Súper Capón

Palabrería

Guepardo. Aníbal siempre tuvo un profundo sentido de lo justo. Ya de niño se rebelaba contra los atropellos y defendía a los débiles ante la apisonadora de los matones del colegio, de modo que conseguía trasladar la ira de aquellos a su persona. Víctima por sustitución, jamás se quejó para no dar a los maltratadores la oportunidad del desprecio. Los moratones eran países nuevos que cada día brotaban en la piel. Para evitar los golpes, se convirtió en un chaval ágil y rápido, mitad anguila, mitad guepardo –al menos, en su fantasía–, capaz de escurrir los abrazos de oso y de fintar a los enemigos como un delantero de fútbol. El profesor de gimnasia le echó el ojo y lo invitó al equipo de atletismo, donde triunfó como velocista. Era alto y delgado y cimbreante como la vara de sauce llorón y corría con la alegría de las liebres.

Tropelía. Fue campeón infantil y en el instituto siguió sumando medallas y trofeos gracias a las piernas de látigo. Al entrar en la universidad, dejó de competir, pero siguió en la pista como afición. Se licenció en ingeniería de puentes y caminos más por el nombre de la carrera que por el contenido. Aníbal tenía 30 años, aún vivía con su madre y la lucha contra las tropelías seguía formando parte de su credo. Acumulaba un gran número de conflictos por culpa de esa virtud, puesto sus acciones regeneradoras no siempre eran bien comprendidas.

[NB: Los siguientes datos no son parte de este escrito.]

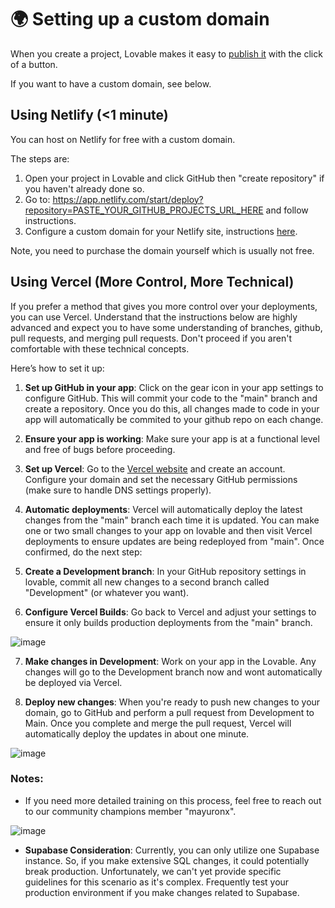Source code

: # :earth_africa: Setting up a custom domain

When you create a project, Lovable makes it easy to [publish it](../features/deploy.md) with the click of a button.

If you want to have a custom domain, see below.

## Using Netlify (<1 minute)

You can host on Netlify for free with a custom domain.

The steps are:

1. Open your project in Lovable and click GitHub then "create repository" if you haven't already done so.
2. Go to: https://app.netlify.com/start/deploy?repository=PASTE_YOUR_GITHUB_PROJECTS_URL_HERE and follow instructions.
3. Configure a custom domain for your Netlify site, instructions [here](https://docs.netlify.com/domains-https/custom-domains/#assign-a-domain-to-a-production-site).

Note, you need to purchase the domain yourself which is usually not free.

## Using Vercel (More Control, More Technical)

If you prefer a method that gives you more control over your deployments, you can use Vercel. Understand that the instructions below are highly advanced and expect you to have some understanding of branches, github, pull requests, and merging pull requests. Don't proceed if you aren't comfortable with these technical concepts.

Here’s how to set it up:

1. **Set up GitHub in your app**: Click on the gear icon in your app settings to configure GitHub. This will commit your code to the "main" branch and create a repository. Once you do this, all changes made to code in your app will automatically be commited to your github repo on each change.
   
2. **Ensure your app is working**: Make sure your app is at a functional level and free of bugs before proceeding.

3. **Set up Vercel**: Go to the [Vercel website](https://vercel.com/) and create an account. Configure your domain and set the necessary GitHub permissions (make sure to handle DNS settings properly).

4. **Automatic deployments**: Vercel will automatically deploy the latest changes from the "main" branch each time it is updated. You can make one or two small changes to your app on lovable and then visit Vercel deployments to ensure updates are being redeployed from "main". Once confirmed, do the next step:

5. **Create a Development branch**: In your GitHub repository settings in lovable, commit all new changes to a second branch called "Development" (or whatever you want).

6. **Configure Vercel Builds**: Go back to Vercel and adjust your settings to ensure it only builds production deployments from the "main" branch. 

![image](https://github.com/user-attachments/assets/08f6cd18-5d12-44da-a2cf-c07687eeab44)

7. **Make changes in Development**: Work on your app in the Lovable. Any changes will go to the Development branch now and wont automatically be deployed via Vercel.

8. **Deploy new changes**: When you're ready to push new changes to your domain, go to GitHub and perform a pull request from Development to Main. Once you complete and merge the pull request, Vercel will automatically deploy the updates in about one minute. 

![image](https://github.com/user-attachments/assets/77244d5d-f9e1-4e5b-b372-5e1ea4003d63)


### Notes:

- If you need more detailed training on this process, feel free to reach out to our community champions member "mayuronx".

![image](https://github.com/user-attachments/assets/1b29581f-0942-432b-af30-71be43a921db)

- **Supabase Consideration**: Currently, you can only utilize one Supabase instance. So, if you make extensive SQL changes, it could potentially break production. Unfortunately, we can't yet provide specific guidelines for this scenario as it's complex. Frequently test your production environment if you make changes related to Supabase.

Nudillo. Envalentonado, Aníbal decidió convertirse en justiciero. El modelo Charles Bronson le parecía bronco y sangriento y el de Batman, atormentado y propenso a los huesos rotos. Se vistió con unas mallas negras, unas botas negras, un jersey negro y una máscara de luchador mexicano con los colores oro y verde, desestimando la capucha negra para evitar ser confundido con un caco de tebeo. Inventó un nombre coherente con el poder con el que sería conocido, que no era debido a la radiactividad, sino a los nudillos: Súper Capón.

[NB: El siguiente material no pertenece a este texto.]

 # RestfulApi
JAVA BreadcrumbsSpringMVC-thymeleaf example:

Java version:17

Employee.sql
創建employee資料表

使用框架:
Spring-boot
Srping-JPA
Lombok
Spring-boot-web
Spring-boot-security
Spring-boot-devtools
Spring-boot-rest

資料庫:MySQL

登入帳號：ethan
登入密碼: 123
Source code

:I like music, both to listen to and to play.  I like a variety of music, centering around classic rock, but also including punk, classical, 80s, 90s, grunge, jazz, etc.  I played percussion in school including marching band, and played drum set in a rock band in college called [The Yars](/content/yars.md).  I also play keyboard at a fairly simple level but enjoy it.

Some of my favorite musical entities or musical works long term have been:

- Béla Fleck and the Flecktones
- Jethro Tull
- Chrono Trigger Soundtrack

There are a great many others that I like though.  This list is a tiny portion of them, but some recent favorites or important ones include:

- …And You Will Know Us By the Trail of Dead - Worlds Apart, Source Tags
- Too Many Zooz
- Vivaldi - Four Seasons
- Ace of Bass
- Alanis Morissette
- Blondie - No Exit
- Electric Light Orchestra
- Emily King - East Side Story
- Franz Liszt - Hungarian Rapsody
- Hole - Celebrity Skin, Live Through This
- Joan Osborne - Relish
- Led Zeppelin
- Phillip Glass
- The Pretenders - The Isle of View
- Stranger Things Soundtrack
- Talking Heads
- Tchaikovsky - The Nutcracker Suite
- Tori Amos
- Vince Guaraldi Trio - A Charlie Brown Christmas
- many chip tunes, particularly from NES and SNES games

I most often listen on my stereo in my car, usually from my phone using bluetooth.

Nuca. Súper Capón se presentó en sociedad en un semáforo de la pequeña ciudad en la que vivía. Para disimular, aguardó junto a ese faro urbano con la máscara oculta entre las manos hasta que un peatón cruzó en rojo (no tuvo que esperar demasiado: se trataba de una práctica habitual). Se cubrió la cabeza, esperó a que el semáforo estuviera en verde (por coherencia, ¿un justiciero saltándose la ley?) y fue tras él, soltándole un fortísimo capón, que lo obligó a agachar la cabeza. Cuando el hombre se dio la vuelta con la mano en la dolorida nuca, Súper Capón ya había desaparecido a gran velocidad.

Gamo. Merodeaba por las calles en busca de disidentes de la urbanidad. Picó a chavales que andaban sin despegar los ojos del móvil y que podían morir arrollados, o atropellar ellos a otros. Alcanzó con las piernas de gamo a un ciclista que circulaba por la acera. Con el capirotazo, casi ahogó a un comedor de donuts que había arrojado el envoltorio al suelo.

Comunidad. Era raudo y contundente con el que aparcaba en la plaza de minusválidos o en un vado; con los grafiteros poco dotados para el arte que gamberreaban paredes con cifras y mamarrachadas; con los que se colaban en cualquier fila, mercado, cine, teatro o conciertos. Los lugares cerrados eran peligrosos porque tenía que buscar una vía de escape. Pronto fue conocido en la comunidad, y las radios y el diario local le dedicaron espacios. ¿Quién era el misterioso enmascarado que aporreaba cabezas?

Pocilga. Satisfecho, regresó a casa después de una de las salidas vengadoras. A punto estaba de entrar en su cuarto, cuando recibió un fortísimo coscorrón. Allí estaba la madre, con el nudillo del dedo corazón preparado para percutir de nuevo. Soltó la lista de reproches: tu habitación es una pocilga, nunca sacas la basura, estoy harta de recoger tu ropa, a ver qué día pones una lavadora, ¿otra vez te has dejado los platos sin fregar?, ¡sal y encuentra trabajo, vago! Aturdido, Aníbal pensó que tenía que huir de la maestra del capón y la justicia doméstica.